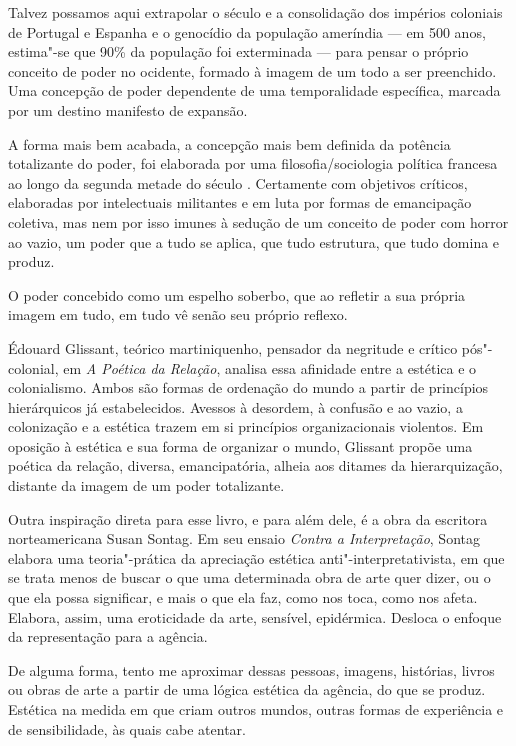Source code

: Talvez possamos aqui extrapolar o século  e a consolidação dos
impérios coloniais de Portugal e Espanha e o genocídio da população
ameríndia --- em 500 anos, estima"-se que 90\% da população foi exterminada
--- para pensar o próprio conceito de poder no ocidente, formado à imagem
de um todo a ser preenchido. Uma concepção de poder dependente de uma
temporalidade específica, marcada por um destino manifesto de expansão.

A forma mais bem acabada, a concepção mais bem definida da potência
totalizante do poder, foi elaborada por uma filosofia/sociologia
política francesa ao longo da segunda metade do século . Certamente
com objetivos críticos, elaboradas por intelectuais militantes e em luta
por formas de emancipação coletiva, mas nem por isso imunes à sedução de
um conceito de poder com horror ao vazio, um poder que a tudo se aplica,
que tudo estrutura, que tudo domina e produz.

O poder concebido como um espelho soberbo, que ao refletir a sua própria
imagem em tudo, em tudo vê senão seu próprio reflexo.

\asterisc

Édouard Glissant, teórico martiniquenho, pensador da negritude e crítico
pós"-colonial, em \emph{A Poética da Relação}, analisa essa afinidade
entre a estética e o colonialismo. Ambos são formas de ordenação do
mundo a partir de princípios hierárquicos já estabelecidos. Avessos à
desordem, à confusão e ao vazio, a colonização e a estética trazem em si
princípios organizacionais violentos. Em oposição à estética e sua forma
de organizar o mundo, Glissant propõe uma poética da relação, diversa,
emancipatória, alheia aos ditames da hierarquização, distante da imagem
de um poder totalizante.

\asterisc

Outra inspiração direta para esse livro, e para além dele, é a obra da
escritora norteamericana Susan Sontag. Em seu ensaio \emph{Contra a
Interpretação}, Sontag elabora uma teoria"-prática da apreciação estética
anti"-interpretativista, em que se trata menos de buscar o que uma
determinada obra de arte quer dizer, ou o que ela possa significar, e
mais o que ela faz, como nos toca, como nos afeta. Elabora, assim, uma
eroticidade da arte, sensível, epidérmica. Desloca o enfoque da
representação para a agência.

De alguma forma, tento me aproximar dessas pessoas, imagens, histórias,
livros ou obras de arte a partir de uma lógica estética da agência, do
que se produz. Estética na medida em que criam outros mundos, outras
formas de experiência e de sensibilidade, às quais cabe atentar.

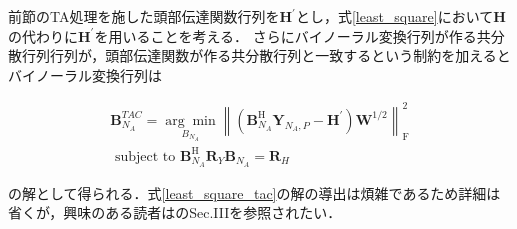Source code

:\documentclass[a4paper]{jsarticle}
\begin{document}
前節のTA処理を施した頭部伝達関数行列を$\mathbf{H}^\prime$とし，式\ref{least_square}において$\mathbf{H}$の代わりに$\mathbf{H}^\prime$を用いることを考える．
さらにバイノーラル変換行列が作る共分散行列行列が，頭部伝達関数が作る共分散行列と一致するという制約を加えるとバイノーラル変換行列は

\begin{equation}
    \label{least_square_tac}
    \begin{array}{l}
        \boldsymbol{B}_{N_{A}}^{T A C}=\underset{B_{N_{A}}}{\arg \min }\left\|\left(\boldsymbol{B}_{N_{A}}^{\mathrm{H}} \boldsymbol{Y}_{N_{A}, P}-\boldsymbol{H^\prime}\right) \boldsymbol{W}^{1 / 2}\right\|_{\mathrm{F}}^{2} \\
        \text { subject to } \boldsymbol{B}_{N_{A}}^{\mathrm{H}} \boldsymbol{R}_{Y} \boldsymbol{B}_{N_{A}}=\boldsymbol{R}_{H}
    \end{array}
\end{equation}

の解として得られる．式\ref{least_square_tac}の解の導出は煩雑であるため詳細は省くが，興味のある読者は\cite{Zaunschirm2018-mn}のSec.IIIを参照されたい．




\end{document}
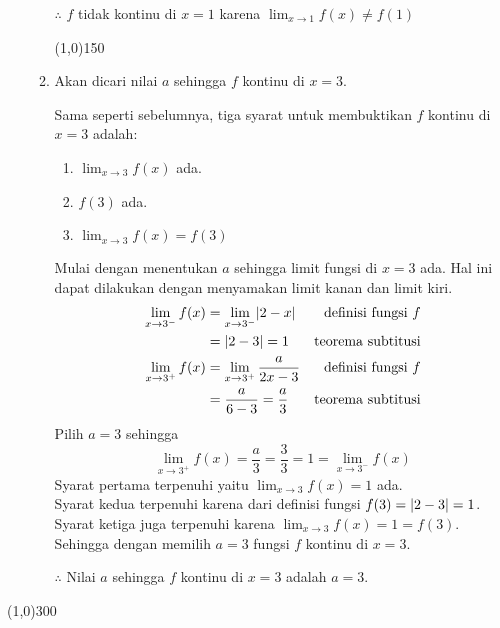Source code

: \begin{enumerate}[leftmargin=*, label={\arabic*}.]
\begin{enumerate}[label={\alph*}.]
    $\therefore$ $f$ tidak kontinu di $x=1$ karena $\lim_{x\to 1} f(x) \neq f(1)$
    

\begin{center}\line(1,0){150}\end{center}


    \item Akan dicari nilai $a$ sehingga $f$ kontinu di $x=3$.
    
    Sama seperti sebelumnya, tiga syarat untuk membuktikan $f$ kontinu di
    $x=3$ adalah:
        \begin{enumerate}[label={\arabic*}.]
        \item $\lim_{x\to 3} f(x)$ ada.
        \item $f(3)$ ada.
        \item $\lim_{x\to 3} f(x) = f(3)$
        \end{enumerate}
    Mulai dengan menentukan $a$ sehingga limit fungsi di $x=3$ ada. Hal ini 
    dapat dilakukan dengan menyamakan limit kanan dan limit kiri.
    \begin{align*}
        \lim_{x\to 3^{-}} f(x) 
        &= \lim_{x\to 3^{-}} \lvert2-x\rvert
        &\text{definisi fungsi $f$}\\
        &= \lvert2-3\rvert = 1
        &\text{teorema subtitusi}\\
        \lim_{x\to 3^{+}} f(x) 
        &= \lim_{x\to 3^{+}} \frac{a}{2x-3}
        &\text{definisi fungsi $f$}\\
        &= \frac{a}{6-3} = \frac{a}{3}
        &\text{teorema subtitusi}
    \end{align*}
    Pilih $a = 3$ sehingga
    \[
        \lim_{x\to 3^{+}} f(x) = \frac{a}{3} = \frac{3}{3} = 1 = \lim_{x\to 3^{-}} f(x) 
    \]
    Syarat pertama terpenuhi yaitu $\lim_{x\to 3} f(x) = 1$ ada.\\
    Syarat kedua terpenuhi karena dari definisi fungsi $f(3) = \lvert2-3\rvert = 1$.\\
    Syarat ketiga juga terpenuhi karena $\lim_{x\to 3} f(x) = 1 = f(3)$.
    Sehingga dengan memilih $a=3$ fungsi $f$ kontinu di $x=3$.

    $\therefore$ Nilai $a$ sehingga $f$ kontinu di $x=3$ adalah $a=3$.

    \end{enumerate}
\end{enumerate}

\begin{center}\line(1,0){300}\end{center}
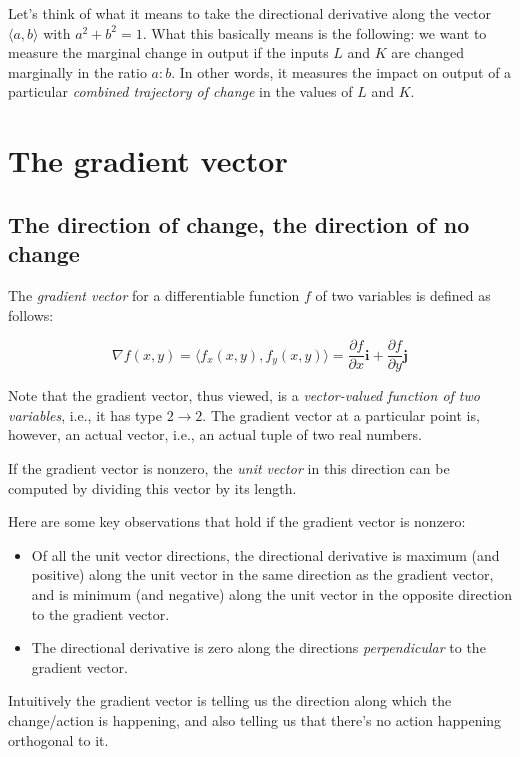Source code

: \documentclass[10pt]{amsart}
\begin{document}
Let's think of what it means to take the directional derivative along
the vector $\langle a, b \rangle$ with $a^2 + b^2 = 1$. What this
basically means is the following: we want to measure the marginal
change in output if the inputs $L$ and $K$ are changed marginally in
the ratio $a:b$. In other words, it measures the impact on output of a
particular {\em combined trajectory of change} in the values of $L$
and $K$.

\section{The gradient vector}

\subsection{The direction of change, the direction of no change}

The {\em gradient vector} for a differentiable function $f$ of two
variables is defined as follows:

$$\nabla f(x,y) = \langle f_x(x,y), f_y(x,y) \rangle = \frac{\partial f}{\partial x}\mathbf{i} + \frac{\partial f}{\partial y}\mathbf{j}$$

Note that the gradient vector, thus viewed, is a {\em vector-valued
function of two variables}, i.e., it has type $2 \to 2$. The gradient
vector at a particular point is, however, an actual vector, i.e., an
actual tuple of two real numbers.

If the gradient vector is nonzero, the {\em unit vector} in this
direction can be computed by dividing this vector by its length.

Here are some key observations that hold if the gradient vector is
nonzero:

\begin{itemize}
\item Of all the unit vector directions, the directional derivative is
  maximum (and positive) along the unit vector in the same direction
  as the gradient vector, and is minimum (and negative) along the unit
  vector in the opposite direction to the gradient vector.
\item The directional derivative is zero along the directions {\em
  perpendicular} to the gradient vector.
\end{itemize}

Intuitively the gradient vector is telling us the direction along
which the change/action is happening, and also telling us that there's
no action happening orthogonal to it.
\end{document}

**EXERCISE DETAILS**: If a line in the entries above contains the word "população", count it, and give only the final number.

**TASK OUTPUT**: 2